With the tension broken, we're able to order our food and move on to normal conversation. Seth charms them by answering their endless questions about saving lives as a paramedic and what it's like to be in the Marines. They goggle over the fact he built his own house (even though Hugh knew this fact) and lived for a month without a working shower.
"Don't let him brag about how rugged he is," I say. "He showered at Renata's place every morning I was there."
"Only after you came to stay," he says.
I blink at him, not comprehending. "What did you do before I got there? Stink?"
"No." He smiles sheepishly. "I have an outdoor shower. It's just a little five-gallon solar bag that hangs from a tree outside the house. The sun heats the water during the day and then in the evening, you've got a shower."
"That sounds like my worst nightmare," Raymond says with a shudder. "No offense. I enjoy indoor plumbing."
"So why did you start using my bathroom to shower?" I ask.
Seth shrugs. "I enjoy showers with actual water pressure. Plus, I was curious about the Yankees fan with the smart mouth and the pretty legs."
"Oh, were you?" I say smugly.
We begin a staring contest that only ends when Hugh clears his throat loudly.

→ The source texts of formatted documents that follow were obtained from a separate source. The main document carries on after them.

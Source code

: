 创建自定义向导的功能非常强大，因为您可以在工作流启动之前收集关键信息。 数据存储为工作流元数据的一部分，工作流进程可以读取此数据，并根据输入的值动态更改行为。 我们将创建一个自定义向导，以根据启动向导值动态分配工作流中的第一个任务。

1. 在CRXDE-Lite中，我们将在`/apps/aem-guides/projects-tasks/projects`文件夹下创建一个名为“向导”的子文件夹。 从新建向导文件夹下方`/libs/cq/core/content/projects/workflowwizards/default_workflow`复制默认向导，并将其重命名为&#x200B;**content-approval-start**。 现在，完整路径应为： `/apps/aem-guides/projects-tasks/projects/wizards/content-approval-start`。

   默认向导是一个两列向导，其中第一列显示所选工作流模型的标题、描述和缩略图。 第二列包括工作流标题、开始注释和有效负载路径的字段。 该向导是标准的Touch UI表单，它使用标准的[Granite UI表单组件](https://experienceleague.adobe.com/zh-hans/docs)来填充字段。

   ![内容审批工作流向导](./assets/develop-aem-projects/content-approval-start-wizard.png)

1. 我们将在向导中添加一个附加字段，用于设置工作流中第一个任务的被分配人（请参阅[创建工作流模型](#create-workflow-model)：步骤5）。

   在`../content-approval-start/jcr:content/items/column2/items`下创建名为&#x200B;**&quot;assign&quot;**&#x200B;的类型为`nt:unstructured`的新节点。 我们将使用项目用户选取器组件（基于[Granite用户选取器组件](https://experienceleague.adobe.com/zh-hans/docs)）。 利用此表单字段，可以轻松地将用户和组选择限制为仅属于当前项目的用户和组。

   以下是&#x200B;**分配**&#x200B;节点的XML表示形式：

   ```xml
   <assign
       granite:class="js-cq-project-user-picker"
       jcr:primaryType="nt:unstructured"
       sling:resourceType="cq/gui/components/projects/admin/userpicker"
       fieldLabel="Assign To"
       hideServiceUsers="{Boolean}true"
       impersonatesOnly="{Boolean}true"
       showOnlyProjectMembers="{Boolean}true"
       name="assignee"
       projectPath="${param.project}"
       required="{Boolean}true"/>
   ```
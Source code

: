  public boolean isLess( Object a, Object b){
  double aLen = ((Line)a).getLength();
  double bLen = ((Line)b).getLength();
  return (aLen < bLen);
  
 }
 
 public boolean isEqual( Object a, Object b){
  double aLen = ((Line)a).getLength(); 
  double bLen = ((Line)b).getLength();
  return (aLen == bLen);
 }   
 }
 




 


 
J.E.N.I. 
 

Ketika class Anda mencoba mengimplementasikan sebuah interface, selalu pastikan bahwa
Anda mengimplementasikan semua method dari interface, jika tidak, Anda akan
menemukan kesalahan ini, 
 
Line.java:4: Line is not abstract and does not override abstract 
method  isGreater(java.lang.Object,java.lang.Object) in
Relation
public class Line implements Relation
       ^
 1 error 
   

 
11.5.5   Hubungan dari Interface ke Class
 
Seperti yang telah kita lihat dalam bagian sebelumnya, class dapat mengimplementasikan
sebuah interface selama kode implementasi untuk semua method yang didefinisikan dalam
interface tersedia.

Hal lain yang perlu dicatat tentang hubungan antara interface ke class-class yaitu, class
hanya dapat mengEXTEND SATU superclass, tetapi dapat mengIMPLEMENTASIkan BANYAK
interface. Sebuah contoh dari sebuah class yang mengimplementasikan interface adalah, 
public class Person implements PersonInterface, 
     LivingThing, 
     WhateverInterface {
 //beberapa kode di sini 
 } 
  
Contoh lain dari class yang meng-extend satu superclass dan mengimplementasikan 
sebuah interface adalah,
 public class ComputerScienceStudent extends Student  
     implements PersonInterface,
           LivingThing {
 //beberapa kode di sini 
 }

"You two need to get a room," he says. "Otherwise, Andie is going to leg hump you in this restaurant, and I'll never be able to show my face here again."
When Seth goes to the bathroom, Hugh and I take the opportunity to discuss him, of course, while Raymond finishes his egg white omelet in silence. Raymond may not shine like Hugh—he allows Hugh to take center stage, which is why they work as a couple—but he's a great judge of character and I value his well-reasoned opinions.
"So, Ray, what do you think of Seth?" I lean forward in my seat, anxious to hear his response.
Raymond wipes the corners of his already clean mouth before saying, "He's the opposite of the type of guy I thought you'd end up with, so that's a relief."
I feign anger and toss my napkin at him. "What do you mean by that?"
Raymond dodges my torpedo and smiles. "You know, he seems emotionally available and genuinely cares about you. And he wants to get to know us. These are not things we've seen before in the guys you bring around. Your last boyfriend re-introduced himself to me every time we met because he never remembered me. It was exhausting."
"Okay, I get it," I say.
"And before that guy there was the impotent poet," Hugh chimes in. "He was a winner."
"Enough!" I shush them as Seth approaches the table.
He slides beside me in the booth and kisses me lightly on the temple. I can feel Hugh and Raymond swoon from across the table. I'm that person in the happy couple, and it's a bizarre sensation, like I'm in a movie playing the part of "happy girlfriend in diner." The problem is that the movie ends when Seth goes home tomorrow.
When we leave the restaurant, Hugh pulls me aside near the hostess stand and hisses in my ear, "He's actually pretty awesome. Do not screw this one up."